Around the age of 12 when the informant had this experience, kids are starting to get exposed to anti-drug education from schools and parents. There wasn’t any basis for the “drug dealer” bit, but perhaps it was created to associate a fear of the unknown with the growing awareness of a negative thing like drugs. It seems most school stories like this have no clear generation or grade where they started, but are simply an evolution that caters to the active issue around that age range. In this case, drug awareness is connected to a mysterious but haunting looking house.

Math Classroom Ghost

Nationality: American
Age: 50s
Occupation: High school teacher
Performance Date: April 9th, 2014
Primary Language: English

Information about the Informant

My informant is an English teacher at a high school in Southern California, and has been teaching for over twenty-five years. She has been featured as an Influential Teacher of the Month within the last five years, and has received great reviews and praise from her former students as a teacher who cares about and motivates her students to succeed. I met her next to Tommy Trojan when she brought her class to USC campus on a college visit and she gave me this school ghost story in the short time before she had to collect her class.

Transcript

“I teach at the oldest high school in [school name and location removed]. And there is a common story that, um, circulates. And that is that one of the math classes is haunted. And so everyone goes in, I–usually on a Thursday morning, and you can note the differences in air temperature. Um, on a Thursday morning, you can, at any other time, on any other day. So, we really believe that something is going on in that school, or in that room, or something occurred there that–and that is an ongoing reminder to us that something negative occurred in there, because it’s always cold.”

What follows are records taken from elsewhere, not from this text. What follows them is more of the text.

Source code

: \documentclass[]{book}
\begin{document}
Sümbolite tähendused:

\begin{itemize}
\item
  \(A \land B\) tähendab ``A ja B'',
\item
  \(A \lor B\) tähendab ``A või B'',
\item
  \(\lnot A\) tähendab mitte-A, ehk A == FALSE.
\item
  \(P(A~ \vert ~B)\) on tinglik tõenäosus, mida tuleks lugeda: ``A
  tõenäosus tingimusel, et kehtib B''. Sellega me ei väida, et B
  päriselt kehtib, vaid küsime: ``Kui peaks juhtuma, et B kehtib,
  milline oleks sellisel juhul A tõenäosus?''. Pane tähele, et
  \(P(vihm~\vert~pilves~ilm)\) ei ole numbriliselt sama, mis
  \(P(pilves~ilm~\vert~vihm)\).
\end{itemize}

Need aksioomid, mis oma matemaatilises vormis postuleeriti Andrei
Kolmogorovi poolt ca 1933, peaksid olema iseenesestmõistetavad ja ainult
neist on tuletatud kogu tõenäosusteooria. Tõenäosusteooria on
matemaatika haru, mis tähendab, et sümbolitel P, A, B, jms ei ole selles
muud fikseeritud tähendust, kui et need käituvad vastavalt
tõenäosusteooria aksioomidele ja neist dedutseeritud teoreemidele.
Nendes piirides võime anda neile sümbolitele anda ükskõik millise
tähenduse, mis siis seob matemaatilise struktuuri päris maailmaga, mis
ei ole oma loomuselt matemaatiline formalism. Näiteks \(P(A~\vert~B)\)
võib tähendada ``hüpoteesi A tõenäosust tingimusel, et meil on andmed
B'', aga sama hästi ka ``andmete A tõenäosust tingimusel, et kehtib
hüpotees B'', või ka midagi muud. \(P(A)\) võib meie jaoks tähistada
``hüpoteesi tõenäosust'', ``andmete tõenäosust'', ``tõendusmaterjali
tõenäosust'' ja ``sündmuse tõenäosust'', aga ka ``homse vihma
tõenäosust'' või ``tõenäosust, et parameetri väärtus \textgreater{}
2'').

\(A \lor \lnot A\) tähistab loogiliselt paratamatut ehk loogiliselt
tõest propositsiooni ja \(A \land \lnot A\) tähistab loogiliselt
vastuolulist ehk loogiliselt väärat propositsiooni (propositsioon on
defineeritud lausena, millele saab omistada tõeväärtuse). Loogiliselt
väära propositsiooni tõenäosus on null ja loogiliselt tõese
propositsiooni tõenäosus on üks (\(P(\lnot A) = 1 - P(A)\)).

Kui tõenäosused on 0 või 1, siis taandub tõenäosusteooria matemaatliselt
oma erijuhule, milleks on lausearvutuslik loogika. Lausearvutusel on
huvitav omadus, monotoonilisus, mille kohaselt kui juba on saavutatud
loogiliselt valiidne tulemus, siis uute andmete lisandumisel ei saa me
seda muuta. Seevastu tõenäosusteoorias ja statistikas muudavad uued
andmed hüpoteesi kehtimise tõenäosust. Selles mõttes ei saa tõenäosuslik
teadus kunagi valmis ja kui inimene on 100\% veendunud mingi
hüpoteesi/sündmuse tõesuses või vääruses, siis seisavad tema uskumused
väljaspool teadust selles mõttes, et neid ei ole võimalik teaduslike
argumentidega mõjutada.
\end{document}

Collector: “Is there any, like, theory as to what it might be?”

“From my kids? No, we’ve no theory. We have no idea because we cannot, um, there’s no accounting of anything had ever happened in there. So it could be that prior to the building being built, that some violent occurrence was there. Maybe, you know, some, uh, early settlers or maybe some of the indigenous people, or something like that that was in–that was, gave that piece of land or that little area kind of a negative quality.”

Analysis

When asked how this possibly haunted classroom affected people at the school, whether staff members or students, my informant told me that all it seemed to do was reaffirm the beliefs that the students or staff members already had. For those students (and possibly members of the staff) who already believed in an afterlife that included ghosts or some sort of spiritual remnant left in the world after death, the story “gives credence” to that belief. But for those who did not believe in ghosts, they simply believed the unnatural cold was due to “wind pattern or something.”

This is an interesting example as it’s an instance of a ghost story where there is no actual ghost, but merely an unnatural phenomenon that could easily be attributed to a natural cause. It’s interesting to observe because, rather than attribute the cold to a problem with the cooling system or weather patterns, it seems like people at the school are more than willing to try to find a “supernatural” explanation for the cold, even undertaking, it sounds like, research into the history of the school to find out if anything violent had ever occurred on the school’s property. It’s an interesting example because it provides a look at how an experience may turn into a memorate, the process by which an experience can become a memorate, where the experience is something strange but explainable and those involved instead search for a way to incorporate it into the genre of ghost stories, using the tropes about ghost stories that they already know (e.g. that if there is a ghost, there must have been some violent incident in the past; that settlers or indigenous people may have cursed the ground long ago).